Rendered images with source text
"""

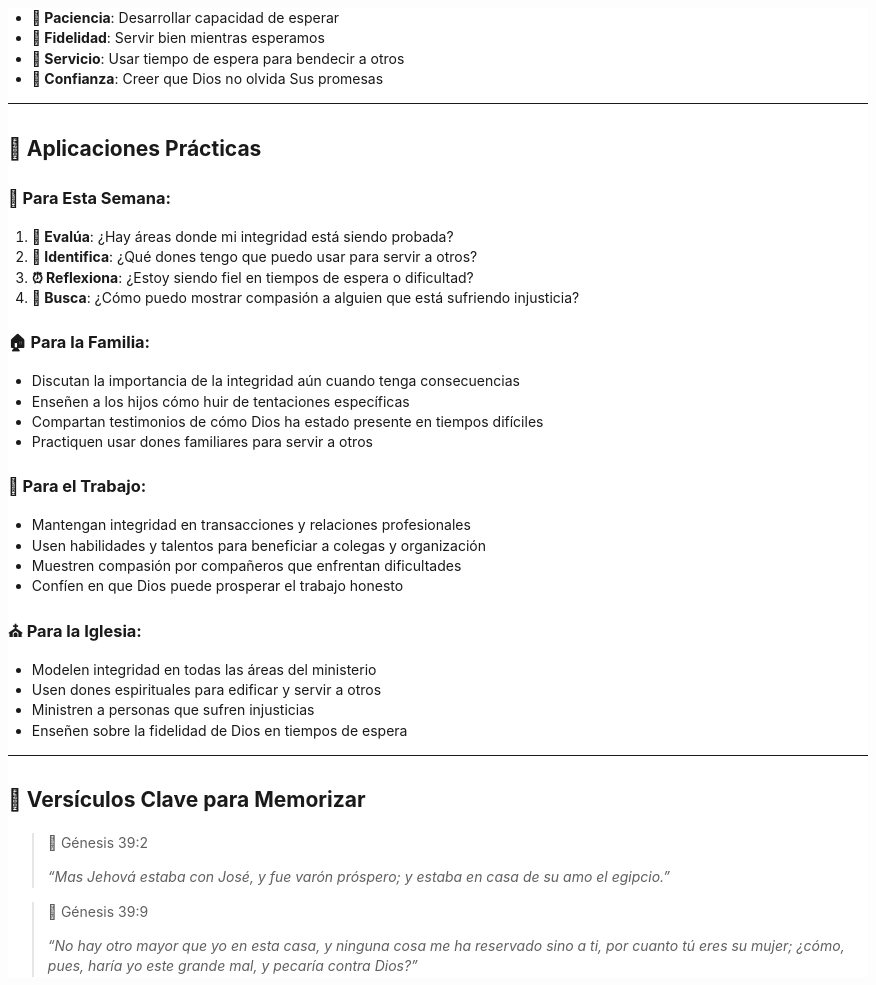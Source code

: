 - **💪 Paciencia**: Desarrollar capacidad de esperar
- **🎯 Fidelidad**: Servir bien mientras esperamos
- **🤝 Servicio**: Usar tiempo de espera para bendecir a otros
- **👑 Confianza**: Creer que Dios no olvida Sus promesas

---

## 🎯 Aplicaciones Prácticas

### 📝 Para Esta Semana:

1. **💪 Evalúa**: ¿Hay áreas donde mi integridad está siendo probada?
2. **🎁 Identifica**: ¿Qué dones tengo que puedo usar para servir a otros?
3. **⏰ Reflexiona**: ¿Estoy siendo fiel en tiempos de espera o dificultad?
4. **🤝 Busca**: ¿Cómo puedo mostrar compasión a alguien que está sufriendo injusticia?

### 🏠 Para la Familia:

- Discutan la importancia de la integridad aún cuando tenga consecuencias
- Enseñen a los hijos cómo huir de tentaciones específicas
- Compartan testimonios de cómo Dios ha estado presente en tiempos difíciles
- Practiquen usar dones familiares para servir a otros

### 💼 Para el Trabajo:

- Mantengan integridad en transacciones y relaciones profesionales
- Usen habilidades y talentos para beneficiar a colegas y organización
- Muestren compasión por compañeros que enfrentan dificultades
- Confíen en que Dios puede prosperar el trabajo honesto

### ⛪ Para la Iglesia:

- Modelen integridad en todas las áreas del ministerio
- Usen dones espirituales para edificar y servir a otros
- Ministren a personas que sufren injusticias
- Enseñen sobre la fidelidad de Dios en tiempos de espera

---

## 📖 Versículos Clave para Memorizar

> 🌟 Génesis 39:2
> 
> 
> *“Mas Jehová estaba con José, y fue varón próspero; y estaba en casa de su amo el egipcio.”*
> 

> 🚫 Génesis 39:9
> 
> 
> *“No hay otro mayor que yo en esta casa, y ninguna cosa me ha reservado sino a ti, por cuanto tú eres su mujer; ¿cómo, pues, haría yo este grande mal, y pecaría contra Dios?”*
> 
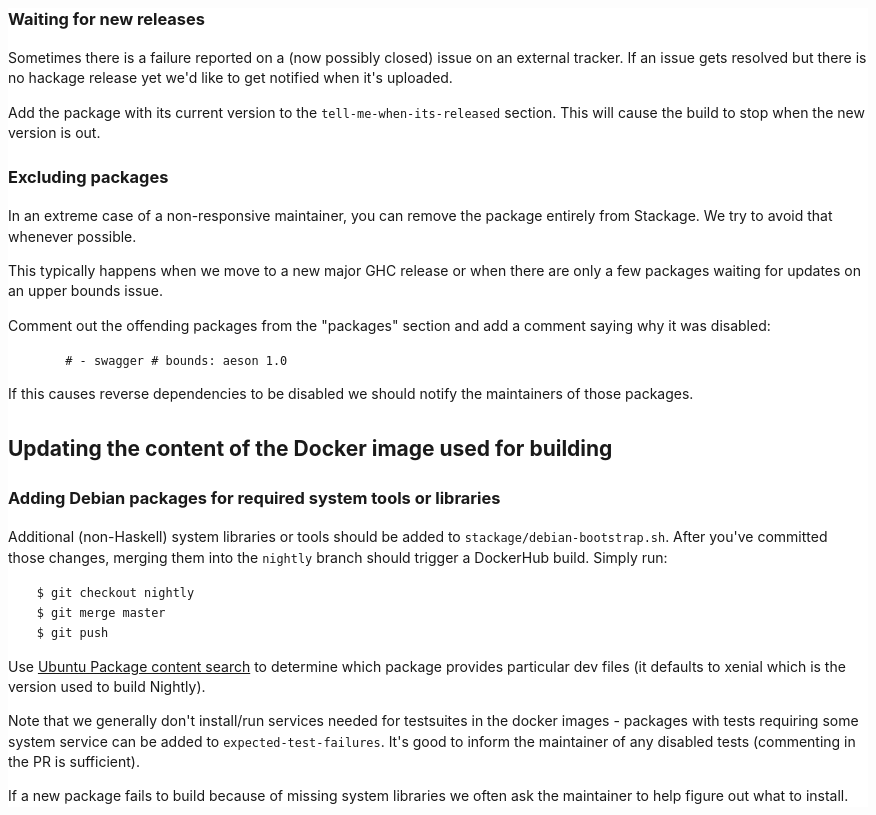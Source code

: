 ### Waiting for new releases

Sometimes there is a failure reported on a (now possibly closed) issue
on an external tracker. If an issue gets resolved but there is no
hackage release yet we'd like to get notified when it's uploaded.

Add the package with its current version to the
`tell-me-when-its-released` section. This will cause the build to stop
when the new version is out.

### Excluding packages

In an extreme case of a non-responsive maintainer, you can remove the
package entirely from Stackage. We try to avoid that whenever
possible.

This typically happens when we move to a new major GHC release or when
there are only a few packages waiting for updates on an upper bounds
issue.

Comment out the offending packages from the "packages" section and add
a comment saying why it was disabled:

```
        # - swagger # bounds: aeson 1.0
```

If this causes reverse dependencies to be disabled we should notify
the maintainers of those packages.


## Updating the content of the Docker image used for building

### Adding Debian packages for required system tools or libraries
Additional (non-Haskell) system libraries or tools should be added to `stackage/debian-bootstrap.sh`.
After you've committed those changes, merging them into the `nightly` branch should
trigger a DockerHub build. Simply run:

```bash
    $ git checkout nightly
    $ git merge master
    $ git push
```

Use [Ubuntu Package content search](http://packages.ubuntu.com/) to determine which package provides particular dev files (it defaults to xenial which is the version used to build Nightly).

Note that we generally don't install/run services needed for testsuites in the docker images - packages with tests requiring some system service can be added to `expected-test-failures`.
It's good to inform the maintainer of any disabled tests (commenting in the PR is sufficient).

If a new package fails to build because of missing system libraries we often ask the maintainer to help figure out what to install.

"""

Reproduce exactly the lines above from the line with "on an external" to the line with "### Adding Debian", including both, and add nothing.

→ **Written response**:
on an external tracker. If an issue gets resolved but there is no
hackage release yet we'd like to get notified when it's uploaded.

Add the package with its current version to the
`tell-me-when-its-released` section. This will cause the build to stop
when the new version is out.

### Excluding packages

In an extreme case of a non-responsive maintainer, you can remove the
package entirely from Stackage. We try to avoid that whenever
possible.

This typically happens when we move to a new major GHC release or when
there are only a few packages waiting for updates on an upper bounds
issue.

Comment out the offending packages from the "packages" section and add
a comment saying why it was disabled:

```
        # - swagger # bounds: aeson 1.0
```

If this causes reverse dependencies to be disabled we should notify
the maintainers of those packages.


## Updating the content of the Docker image used for building

### Adding Debian packages for required system tools or libraries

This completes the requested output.